Two ways to understand minor songs

In other posts and videos, I’ve talked about how identifying a song’s key and scale helps you build powerful connections between your chords and what you play melodically. All the examples have been based in major keys, but how can you understand minor songs?
Two different systems for minor
To fully understand minor songs, you need to process notes and chords two different ways, almost at the same time.
- The first way is to see the notes as connected to a relative major scale.
- The second way is to see the minor scale as its own entity, needing adjustments to fully function as minor.
Understand minor songs as relative major keys
In the first sense, an A minor scale is nothing but a C major scale started on a different note. They both have the same key signature – all naturals. Because they have the same key signature, they are relatives.
This plays out in two important ways. If we have a chord progression of Am – F – C – G – Am, it sounds at home as A minor. But we can also understand the chords as the 6, 4, 1, and 5 chords of C major and utilize those connections.

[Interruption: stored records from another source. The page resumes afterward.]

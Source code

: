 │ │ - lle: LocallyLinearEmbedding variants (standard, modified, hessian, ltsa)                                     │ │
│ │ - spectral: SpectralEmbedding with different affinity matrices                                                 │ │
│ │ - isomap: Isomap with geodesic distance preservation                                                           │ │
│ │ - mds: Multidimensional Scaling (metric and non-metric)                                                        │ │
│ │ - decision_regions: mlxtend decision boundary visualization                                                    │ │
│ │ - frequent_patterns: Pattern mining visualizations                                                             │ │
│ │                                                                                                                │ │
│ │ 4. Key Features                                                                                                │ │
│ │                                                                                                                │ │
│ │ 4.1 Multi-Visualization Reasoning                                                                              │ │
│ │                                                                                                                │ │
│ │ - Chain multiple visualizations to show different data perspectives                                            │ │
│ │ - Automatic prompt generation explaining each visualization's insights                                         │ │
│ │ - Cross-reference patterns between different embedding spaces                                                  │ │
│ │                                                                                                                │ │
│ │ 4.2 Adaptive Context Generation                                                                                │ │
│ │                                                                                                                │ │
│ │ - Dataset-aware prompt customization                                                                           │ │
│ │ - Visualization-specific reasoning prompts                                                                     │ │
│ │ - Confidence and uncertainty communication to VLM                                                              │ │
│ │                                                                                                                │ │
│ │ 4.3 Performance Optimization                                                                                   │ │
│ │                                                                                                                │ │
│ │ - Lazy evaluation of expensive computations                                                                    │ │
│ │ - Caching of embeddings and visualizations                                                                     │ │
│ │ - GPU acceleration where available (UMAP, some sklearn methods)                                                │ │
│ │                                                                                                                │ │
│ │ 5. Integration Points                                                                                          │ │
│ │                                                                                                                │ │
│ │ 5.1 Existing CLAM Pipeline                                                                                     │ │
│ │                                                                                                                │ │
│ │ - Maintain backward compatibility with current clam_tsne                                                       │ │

The other way it plays out is that we can understand melody notes (in the video, I demonstrate the 1, 5, and 7 scale notes of C major) as functioning the same way in the relative minor.
Getting the full picture
Understanding the relative major gets us most of the way there, but minor songs often deviate a bit.

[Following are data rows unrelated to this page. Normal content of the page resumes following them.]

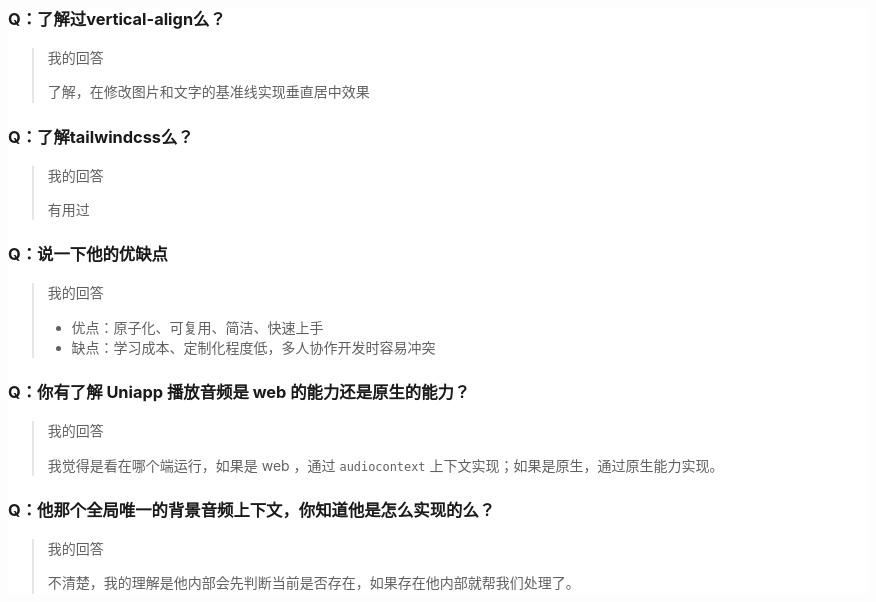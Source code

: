 ### Q：了解过vertical-align么？

> 我的回答
>
> 了解，在修改图片和文字的基准线实现垂直居中效果

### Q：了解tailwindcss么？

> 我的回答
>
> 有用过

### Q：说一下他的优缺点

> 我的回答
>
> - 优点：原子化、可复用、简洁、快速上手
> - 缺点：学习成本、定制化程度低，多人协作开发时容易冲突

### Q：你有了解 Uniapp 播放音频是 web 的能力还是原生的能力？

> 我的回答
>
> 我觉得是看在哪个端运行，如果是 web ，通过 `audiocontext` 上下文实现；如果是原生，通过原生能力实现。

### Q：他那个全局唯一的背景音频上下文，你知道他是怎么实现的么？

> 我的回答
>
> 不清楚，我的理解是他内部会先判断当前是否存在，如果存在他内部就帮我们处理了。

In the video, I discuss the importance of a leading tone – a half-step below the home note – in establishing the key. The minor scale, in its natural form, does not have that leading tone. To compensate, we often raise the 7th note of the minor scale to give it that pull into the home note.

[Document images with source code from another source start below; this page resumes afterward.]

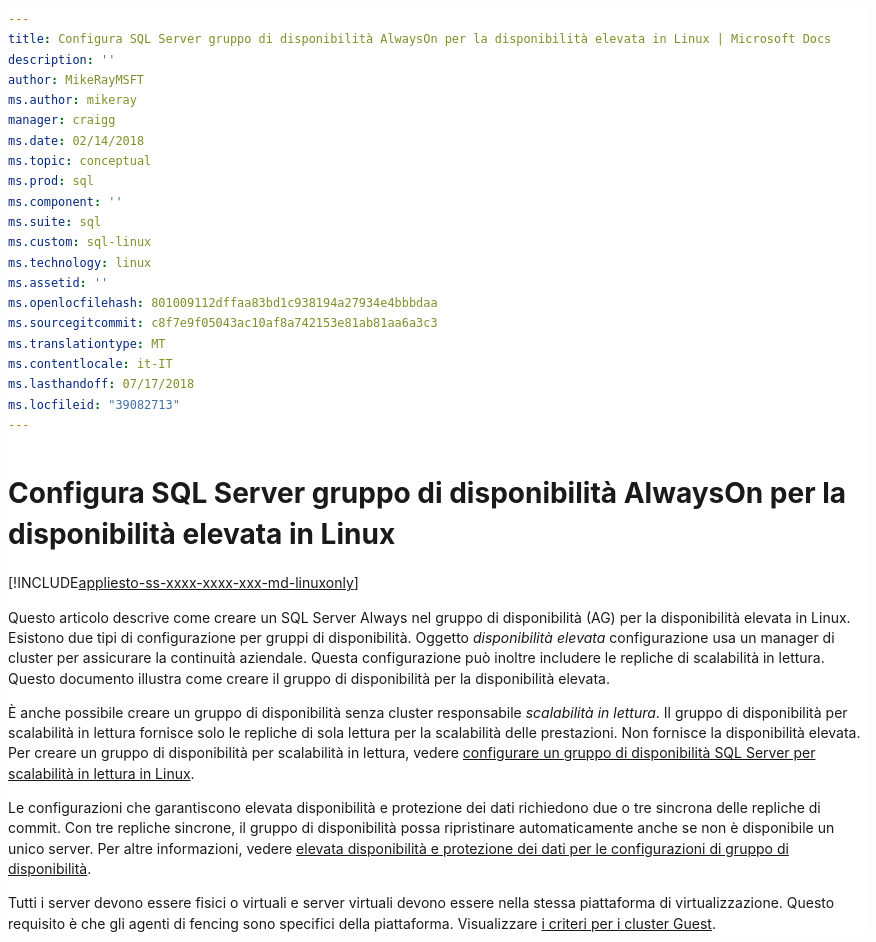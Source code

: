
 ```yaml
---
title: Configura SQL Server gruppo di disponibilità AlwaysOn per la disponibilità elevata in Linux | Microsoft Docs
description: ''
author: MikeRayMSFT
ms.author: mikeray
manager: craigg
ms.date: 02/14/2018
ms.topic: conceptual
ms.prod: sql
ms.component: ''
ms.suite: sql
ms.custom: sql-linux
ms.technology: linux
ms.assetid: ''
ms.openlocfilehash: 801009112dffaa83bd1c938194a27934e4bbbdaa
ms.sourcegitcommit: c8f7e9f05043ac10af8a742153e81ab81aa6a3c3
ms.translationtype: MT
ms.contentlocale: it-IT
ms.lasthandoff: 07/17/2018
ms.locfileid: "39082713"
---
```

# <a name="configure-sql-server-always-on-availability-group-for-high-availability-on-linux"></a>Configura SQL Server gruppo di disponibilità AlwaysOn per la disponibilità elevata in Linux

[!INCLUDE[appliesto-ss-xxxx-xxxx-xxx-md-linuxonly](../includes/appliesto-ss-xxxx-xxxx-xxx-md-linuxonly.md)]

Questo articolo descrive come creare un SQL Server Always nel gruppo di disponibilità (AG) per la disponibilità elevata in Linux. Esistono due tipi di configurazione per gruppi di disponibilità. Oggetto *disponibilità elevata* configurazione usa un manager di cluster per assicurare la continuità aziendale. Questa configurazione può inoltre includere le repliche di scalabilità in lettura. Questo documento illustra come creare il gruppo di disponibilità per la disponibilità elevata.

È anche possibile creare un gruppo di disponibilità senza cluster responsabile *scalabilità in lettura*. Il gruppo di disponibilità per scalabilità in lettura fornisce solo le repliche di sola lettura per la scalabilità delle prestazioni. Non fornisce la disponibilità elevata. Per creare un gruppo di disponibilità per scalabilità in lettura, vedere [configurare un gruppo di disponibilità SQL Server per scalabilità in lettura in Linux](sql-server-linux-availability-group-configure-rs.md).

Le configurazioni che garantiscono elevata disponibilità e protezione dei dati richiedono due o tre sincrona delle repliche di commit. Con tre repliche sincrone, il gruppo di disponibilità possa ripristinare automaticamente anche se non è disponibile un unico server. Per altre informazioni, vedere [elevata disponibilità e protezione dei dati per le configurazioni di gruppo di disponibilità](sql-server-linux-availability-group-ha.md). 

Tutti i server devono essere fisici o virtuali e server virtuali devono essere nella stessa piattaforma di virtualizzazione. Questo requisito è che gli agenti di fencing sono specifici della piattaforma. Visualizzare [i criteri per i cluster Guest](https://access.redhat.com/articles/29440#guest_policies).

The harmonic and melodic versions of the minor scale do just that. Taking that adjusted seventh note into account, we end up with some different chords. For example, a song in A minor might contain an E7 chord. In this case, it’s not helpful to view the E as an altered version of C major’s 3-chord. It’s fully functioning as the dominant 5-chord in A minor.
Therefore, the second way we must understand minor songs is as their own entity, with the numbers starting on the first note of the scale and chord numbers derived from that.
Analyze it!
To understand a minor song, first go through the steps to identify the relative major key. Be clear about the key signature and the scale of the key. From there, check to see if a different leading tone is setting up the relative minor as home.
These concepts take experience to fully grasp. But try them with a number of minor songs, and you will be on your way!